TASK ITEM: The full listing, reproduced exactly, is what the response must contain.

GIVEN RECORDS:
========

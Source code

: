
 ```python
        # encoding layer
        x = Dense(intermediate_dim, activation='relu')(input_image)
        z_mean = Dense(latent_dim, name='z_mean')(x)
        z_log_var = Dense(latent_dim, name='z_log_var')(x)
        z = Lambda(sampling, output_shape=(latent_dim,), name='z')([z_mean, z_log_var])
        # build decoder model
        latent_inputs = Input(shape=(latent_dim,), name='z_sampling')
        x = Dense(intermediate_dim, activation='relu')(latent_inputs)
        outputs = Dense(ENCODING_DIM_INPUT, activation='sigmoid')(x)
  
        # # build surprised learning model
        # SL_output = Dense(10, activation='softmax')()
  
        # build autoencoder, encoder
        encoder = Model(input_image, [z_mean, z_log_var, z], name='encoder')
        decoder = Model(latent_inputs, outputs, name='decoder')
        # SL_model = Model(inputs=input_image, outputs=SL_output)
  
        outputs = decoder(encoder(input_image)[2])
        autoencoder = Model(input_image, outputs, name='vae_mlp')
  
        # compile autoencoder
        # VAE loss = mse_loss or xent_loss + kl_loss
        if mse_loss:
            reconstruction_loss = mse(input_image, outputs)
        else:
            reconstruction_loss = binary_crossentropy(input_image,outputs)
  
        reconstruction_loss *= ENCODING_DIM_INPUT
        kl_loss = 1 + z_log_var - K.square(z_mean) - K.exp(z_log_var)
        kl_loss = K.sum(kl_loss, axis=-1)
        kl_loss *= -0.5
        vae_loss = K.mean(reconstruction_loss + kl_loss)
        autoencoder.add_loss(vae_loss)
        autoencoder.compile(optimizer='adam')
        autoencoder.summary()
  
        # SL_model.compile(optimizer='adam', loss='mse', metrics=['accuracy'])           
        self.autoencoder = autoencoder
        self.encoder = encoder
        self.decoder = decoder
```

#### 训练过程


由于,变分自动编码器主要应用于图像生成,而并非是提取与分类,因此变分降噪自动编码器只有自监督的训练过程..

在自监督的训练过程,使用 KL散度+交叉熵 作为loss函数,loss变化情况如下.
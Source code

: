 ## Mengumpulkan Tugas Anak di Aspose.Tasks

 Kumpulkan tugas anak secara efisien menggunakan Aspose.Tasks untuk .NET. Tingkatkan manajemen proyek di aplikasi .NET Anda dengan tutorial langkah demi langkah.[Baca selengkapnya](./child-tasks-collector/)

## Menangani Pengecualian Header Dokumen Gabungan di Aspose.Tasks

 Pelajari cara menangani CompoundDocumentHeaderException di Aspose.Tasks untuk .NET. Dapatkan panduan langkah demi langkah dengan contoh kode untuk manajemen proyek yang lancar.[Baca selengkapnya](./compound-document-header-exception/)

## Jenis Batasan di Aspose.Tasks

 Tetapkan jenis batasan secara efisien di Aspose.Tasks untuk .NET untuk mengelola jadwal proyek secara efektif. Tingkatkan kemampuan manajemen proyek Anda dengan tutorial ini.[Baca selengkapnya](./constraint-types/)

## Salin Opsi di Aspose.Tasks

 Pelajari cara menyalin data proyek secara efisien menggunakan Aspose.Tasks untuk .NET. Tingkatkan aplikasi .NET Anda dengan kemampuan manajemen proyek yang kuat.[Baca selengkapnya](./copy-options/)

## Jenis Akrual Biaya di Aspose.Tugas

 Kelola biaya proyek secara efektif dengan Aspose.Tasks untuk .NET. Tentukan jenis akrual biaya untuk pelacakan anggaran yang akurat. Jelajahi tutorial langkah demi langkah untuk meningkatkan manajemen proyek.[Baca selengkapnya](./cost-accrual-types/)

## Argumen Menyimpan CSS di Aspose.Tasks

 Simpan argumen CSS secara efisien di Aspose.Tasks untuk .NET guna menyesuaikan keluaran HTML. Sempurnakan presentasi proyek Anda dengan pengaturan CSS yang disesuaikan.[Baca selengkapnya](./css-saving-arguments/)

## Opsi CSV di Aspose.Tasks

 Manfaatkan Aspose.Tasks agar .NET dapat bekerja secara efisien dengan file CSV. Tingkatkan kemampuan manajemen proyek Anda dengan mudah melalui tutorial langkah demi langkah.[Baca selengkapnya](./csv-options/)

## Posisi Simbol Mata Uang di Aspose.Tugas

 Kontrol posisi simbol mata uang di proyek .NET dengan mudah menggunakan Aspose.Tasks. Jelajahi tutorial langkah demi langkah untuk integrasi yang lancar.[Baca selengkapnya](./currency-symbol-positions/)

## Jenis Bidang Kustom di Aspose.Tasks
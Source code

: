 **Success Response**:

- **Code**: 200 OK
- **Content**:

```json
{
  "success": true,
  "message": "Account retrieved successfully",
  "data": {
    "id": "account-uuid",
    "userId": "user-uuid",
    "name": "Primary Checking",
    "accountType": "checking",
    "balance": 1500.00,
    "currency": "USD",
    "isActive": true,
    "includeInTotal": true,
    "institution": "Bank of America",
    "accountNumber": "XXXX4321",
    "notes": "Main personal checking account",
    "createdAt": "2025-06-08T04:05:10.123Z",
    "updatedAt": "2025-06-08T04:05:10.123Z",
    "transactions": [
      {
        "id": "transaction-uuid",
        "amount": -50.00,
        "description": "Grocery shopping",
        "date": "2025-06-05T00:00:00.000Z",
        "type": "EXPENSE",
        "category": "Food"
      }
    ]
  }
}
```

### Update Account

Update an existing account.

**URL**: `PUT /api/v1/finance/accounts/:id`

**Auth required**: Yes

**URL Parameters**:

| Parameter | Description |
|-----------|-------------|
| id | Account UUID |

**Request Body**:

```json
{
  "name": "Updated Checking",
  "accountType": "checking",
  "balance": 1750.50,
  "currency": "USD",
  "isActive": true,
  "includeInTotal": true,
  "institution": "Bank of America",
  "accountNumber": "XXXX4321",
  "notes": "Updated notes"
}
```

========

RESULT OF THE TASK:
Source code

:
 ```python
        # encoding layer
        x = Dense(intermediate_dim, activation='relu')(input_image)
        z_mean = Dense(latent_dim, name='z_mean')(x)
        z_log_var = Dense(latent_dim, name='z_log_var')(x)
        z = Lambda(sampling, output_shape=(latent_dim,), name='z')([z_mean, z_log_var])
        # build decoder model
        latent_inputs = Input(shape=(latent_dim,), name='z_sampling')
        x = Dense(intermediate_dim, activation='relu')(latent_inputs)
        outputs = Dense(ENCODING_DIM_INPUT, activation='sigmoid')(x)
  
        # # build surprised learning model
        # SL_output = Dense(10, activation='softmax')()
  
        # build autoencoder, encoder
        encoder = Model(input_image, [z_mean, z_log_var, z], name='encoder')
        decoder = Model(latent_inputs, outputs, name='decoder')
        # SL_model = Model(inputs=input_image, outputs=SL_output)
  
        outputs = decoder(encoder(input_image)[2])
        autoencoder = Model(input_image, outputs, name='vae_mlp')
  
        # compile autoencoder
        # VAE loss = mse_loss or xent_loss + kl_loss
        if mse_loss:
            reconstruction_loss = mse(input_image, outputs)
        else:
            reconstruction_loss = binary_crossentropy(input_image,outputs)
  
        reconstruction_loss *= ENCODING_DIM_INPUT
        kl_loss = 1 + z_log_var - K.square(z_mean) - K.exp(z_log_var)
        kl_loss = K.sum(kl_loss, axis=-1)
        kl_loss *= -0.5
        vae_loss = K.mean(reconstruction_loss + kl_loss)
        autoencoder.add_loss(vae_loss)
        autoencoder.compile(optimizer='adam')
        autoencoder.summary()
  
        # SL_model.compile(optimizer='adam', loss='mse', metrics=['accuracy'])           
        self.autoencoder = autoencoder
        self.encoder = encoder
        self.decoder = decoder
```

#### 训练过程


由于,变分自动编码器主要应用于图像生成,而并非是提取与分类,因此变分降噪自动编码器只有自监督的训练过程..

在自监督的训练过程,使用 KL散度+交叉熵 作为loss函数,loss变化情况如下.
Source code

: ## Mengumpulkan Tugas Anak di Aspose.Tasks

 Kumpulkan tugas anak secara efisien menggunakan Aspose.Tasks untuk .NET. Tingkatkan manajemen proyek di aplikasi .NET Anda dengan tutorial langkah demi langkah.[Baca selengkapnya](./child-tasks-collector/)

## Menangani Pengecualian Header Dokumen Gabungan di Aspose.Tasks

 Pelajari cara menangani CompoundDocumentHeaderException di Aspose.Tasks untuk .NET. Dapatkan panduan langkah demi langkah dengan contoh kode untuk manajemen proyek yang lancar.[Baca selengkapnya](./compound-document-header-exception/)

## Jenis Batasan di Aspose.Tasks

 Tetapkan jenis batasan secara efisien di Aspose.Tasks untuk .NET untuk mengelola jadwal proyek secara efektif. Tingkatkan kemampuan manajemen proyek Anda dengan tutorial ini.[Baca selengkapnya](./constraint-types/)

## Salin Opsi di Aspose.Tasks

 Pelajari cara menyalin data proyek secara efisien menggunakan Aspose.Tasks untuk .NET. Tingkatkan aplikasi .NET Anda dengan kemampuan manajemen proyek yang kuat.[Baca selengkapnya](./copy-options/)

## Jenis Akrual Biaya di Aspose.Tugas

 Kelola biaya proyek secara efektif dengan Aspose.Tasks untuk .NET. Tentukan jenis akrual biaya untuk pelacakan anggaran yang akurat. Jelajahi tutorial langkah demi langkah untuk meningkatkan manajemen proyek.[Baca selengkapnya](./cost-accrual-types/)

## Argumen Menyimpan CSS di Aspose.Tasks

 Simpan argumen CSS secara efisien di Aspose.Tasks untuk .NET guna menyesuaikan keluaran HTML. Sempurnakan presentasi proyek Anda dengan pengaturan CSS yang disesuaikan.[Baca selengkapnya](./css-saving-arguments/)

## Opsi CSV di Aspose.Tasks

 Manfaatkan Aspose.Tasks agar .NET dapat bekerja secara efisien dengan file CSV. Tingkatkan kemampuan manajemen proyek Anda dengan mudah melalui tutorial langkah demi langkah.[Baca selengkapnya](./csv-options/)

## Posisi Simbol Mata Uang di Aspose.Tugas

 Kontrol posisi simbol mata uang di proyek .NET dengan mudah menggunakan Aspose.Tasks. Jelajahi tutorial langkah demi langkah untuk integrasi yang lancar.[Baca selengkapnya](./currency-symbol-positions/)

## Jenis Bidang Kustom di Aspose.Tasks
Source code

: **Success Response**:

- **Code**: 200 OK
- **Content**:

```json
{
  "success": true,
  "message": "Account retrieved successfully",
  "data": {
    "id": "account-uuid",
    "userId": "user-uuid",
    "name": "Primary Checking",
    "accountType": "checking",
    "balance": 1500.00,
    "currency": "USD",
    "isActive": true,
    "includeInTotal": true,
    "institution": "Bank of America",
    "accountNumber": "XXXX4321",
    "notes": "Main personal checking account",
    "createdAt": "2025-06-08T04:05:10.123Z",
    "updatedAt": "2025-06-08T04:05:10.123Z",
    "transactions": [
      {
        "id": "transaction-uuid",
        "amount": -50.00,
        "description": "Grocery shopping",
        "date": "2025-06-05T00:00:00.000Z",
        "type": "EXPENSE",
        "category": "Food"
      }
    ]
  }
}
```

### Update Account

Update an existing account.

**URL**: `PUT /api/v1/finance/accounts/:id`

**Auth required**: Yes

**URL Parameters**:

| Parameter | Description |
|-----------|-------------|
| id | Account UUID |

**Request Body**:

```json
{
  "name": "Updated Checking",
  "accountType": "checking",
  "balance": 1750.50,
  "currency": "USD",
  "isActive": true,
  "includeInTotal": true,
  "institution": "Bank of America",
  "accountNumber": "XXXX4321",
  "notes": "Updated notes"
}
```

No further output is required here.